Uma situação que torna tudo muito difícil, que está sendo muito difícil, é o lado financeiro, sabe ? No momento em que você precisa de uma pensão, você não tem. E as pessoas não têm entendimento. Perdi 50% do salário. Então tem muita coisa que não dá para pagar: por exemplo, o número de vezes que temos que vir ao serviço... E você não vê a compreensão das pessoas.

Aí, você olha: a gente que trabalha na área, a gente sabe como é .... Você começa a precisar marcar consulta.... aí não tinha consulta, só tinha pra maio. Aí eu vim aqui, eu pedi encaixe, mas era muita gente, muita gente.... Aí ele (o médico) falava assim: “vai me desculpar, mas vem outro dia”. Outro dia tava pior ainda.... E aí ia passando dia, até que eu consegui uma vaga, uma consulta. Ah!! Eu falo uma vaga, porque tu vê a volta que eu dei?

Enumerando as etapas referentes ao desenvolvimento do câncer da mama, Corbellini (2001,p.42) menciona a passagem por essa enfermidade como abrangendo três etapas que se sobrepõem: a primeira é o recebimento do diagnóstico e o estar com câncer (sentido como algo de natureza negativa); a segunda refere-se à realização de um tratamento longo e agressivo, e a terceira diz respeito à aceitação de um corpo marcado por uma nova imagem, com a necessidade de aceitação e convivência com a mesma.

Mudanças efetivas de vida ocorrem nessa condição.
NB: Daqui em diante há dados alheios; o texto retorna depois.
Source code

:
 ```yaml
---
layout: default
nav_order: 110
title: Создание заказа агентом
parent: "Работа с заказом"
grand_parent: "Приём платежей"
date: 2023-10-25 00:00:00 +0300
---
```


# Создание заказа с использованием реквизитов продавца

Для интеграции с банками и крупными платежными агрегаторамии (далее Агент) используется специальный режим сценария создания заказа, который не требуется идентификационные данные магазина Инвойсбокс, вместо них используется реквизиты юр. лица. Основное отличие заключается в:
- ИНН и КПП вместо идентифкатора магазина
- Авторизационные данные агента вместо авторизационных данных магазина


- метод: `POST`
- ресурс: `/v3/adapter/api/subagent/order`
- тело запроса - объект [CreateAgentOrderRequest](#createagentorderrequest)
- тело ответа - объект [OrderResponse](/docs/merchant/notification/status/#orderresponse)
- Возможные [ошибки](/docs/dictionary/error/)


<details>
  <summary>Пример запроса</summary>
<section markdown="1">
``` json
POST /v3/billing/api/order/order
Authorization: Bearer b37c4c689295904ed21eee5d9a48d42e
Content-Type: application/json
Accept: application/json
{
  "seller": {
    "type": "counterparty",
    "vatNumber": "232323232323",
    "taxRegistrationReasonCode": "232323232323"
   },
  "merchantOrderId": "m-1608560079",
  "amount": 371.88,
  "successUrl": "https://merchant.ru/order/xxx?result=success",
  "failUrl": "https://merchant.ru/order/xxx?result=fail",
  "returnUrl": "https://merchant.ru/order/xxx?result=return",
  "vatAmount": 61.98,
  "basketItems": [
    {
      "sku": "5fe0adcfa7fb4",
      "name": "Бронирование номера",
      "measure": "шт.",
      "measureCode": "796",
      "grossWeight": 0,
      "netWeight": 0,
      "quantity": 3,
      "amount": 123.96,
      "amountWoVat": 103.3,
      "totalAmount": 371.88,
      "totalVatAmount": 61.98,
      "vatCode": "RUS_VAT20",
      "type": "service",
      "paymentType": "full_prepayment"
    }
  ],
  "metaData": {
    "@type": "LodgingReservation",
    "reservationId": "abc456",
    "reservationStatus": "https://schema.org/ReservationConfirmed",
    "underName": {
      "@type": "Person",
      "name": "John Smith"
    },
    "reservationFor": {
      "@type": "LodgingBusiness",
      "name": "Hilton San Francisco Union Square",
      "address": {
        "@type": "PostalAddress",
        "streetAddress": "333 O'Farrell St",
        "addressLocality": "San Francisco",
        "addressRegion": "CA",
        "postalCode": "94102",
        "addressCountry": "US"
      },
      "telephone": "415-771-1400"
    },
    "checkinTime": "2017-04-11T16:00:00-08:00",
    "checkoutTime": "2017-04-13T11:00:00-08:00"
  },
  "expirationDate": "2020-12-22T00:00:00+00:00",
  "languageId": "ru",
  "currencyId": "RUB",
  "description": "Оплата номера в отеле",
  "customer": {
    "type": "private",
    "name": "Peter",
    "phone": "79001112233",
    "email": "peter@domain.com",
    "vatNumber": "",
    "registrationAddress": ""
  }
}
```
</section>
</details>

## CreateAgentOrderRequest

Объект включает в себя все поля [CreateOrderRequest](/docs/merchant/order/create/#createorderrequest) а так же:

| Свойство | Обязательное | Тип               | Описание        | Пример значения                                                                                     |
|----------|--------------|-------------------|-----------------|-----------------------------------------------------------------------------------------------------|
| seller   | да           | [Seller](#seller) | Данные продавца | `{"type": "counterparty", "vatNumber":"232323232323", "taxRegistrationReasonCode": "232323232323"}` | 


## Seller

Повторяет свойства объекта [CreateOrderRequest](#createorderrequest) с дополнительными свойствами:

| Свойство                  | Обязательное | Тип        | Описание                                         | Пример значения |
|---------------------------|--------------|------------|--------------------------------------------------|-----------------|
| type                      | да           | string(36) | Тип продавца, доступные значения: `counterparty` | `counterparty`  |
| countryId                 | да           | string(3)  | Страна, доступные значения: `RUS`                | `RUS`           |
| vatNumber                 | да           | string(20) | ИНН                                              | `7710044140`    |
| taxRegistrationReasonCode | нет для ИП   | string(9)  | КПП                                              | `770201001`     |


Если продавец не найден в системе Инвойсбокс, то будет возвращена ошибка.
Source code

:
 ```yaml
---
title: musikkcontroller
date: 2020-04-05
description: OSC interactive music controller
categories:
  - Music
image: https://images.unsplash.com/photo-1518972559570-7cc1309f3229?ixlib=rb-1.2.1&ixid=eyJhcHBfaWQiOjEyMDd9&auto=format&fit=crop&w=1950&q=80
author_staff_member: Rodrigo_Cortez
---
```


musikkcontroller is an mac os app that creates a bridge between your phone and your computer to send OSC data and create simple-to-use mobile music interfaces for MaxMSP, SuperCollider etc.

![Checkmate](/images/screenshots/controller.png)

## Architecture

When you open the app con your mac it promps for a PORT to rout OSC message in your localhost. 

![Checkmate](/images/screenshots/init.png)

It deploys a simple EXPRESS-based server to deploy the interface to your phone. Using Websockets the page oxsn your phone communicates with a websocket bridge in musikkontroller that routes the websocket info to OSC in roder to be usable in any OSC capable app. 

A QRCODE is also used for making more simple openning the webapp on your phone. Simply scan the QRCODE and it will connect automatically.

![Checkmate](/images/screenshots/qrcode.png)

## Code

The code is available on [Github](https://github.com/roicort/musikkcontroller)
Nascimento-Schulze (1997, p.20), menciona que esse diagnóstico altera uma condição anteriormente estabelecida de atividade para colocar a mulher num lugar de passividade em relação à vida.

Portanto, como se observa a partir dos estudos acima, a mulher acometida por um câncer de mama não tem apenas o seu corpo modificado, mas também a sua imagem corporal e os diferentes aspectos de sua vida social e afetiva.

O fato de essas alterações percebidas serem repentinas ainda tem maiores repercussões. Uez (2006) conclui que a perda da mama produz alterações abruptas na imagem corporal de mulheres idosas que realizam mastectomia sem reconstrução. Para Fernandes (1997, p.43), quando a imagem corporal vai se alterando gradativamente como um processo de envelhecimento, o corpo se

modifica por etapas, sem interferir de maneira tão profunda na personalidade. No caso das pacientes com câncer de mama que retiram parcial ou totalmente a mama, a imagem de mulher é modificada bruscamente, sem tempo adequado para uma adaptação e ainda como conseqüência de uma doença grave. Essa nova situação assemelha-se a de um acidente ou de um roubo, chega e retira repentinamente algo importante e insubstituível - a mama.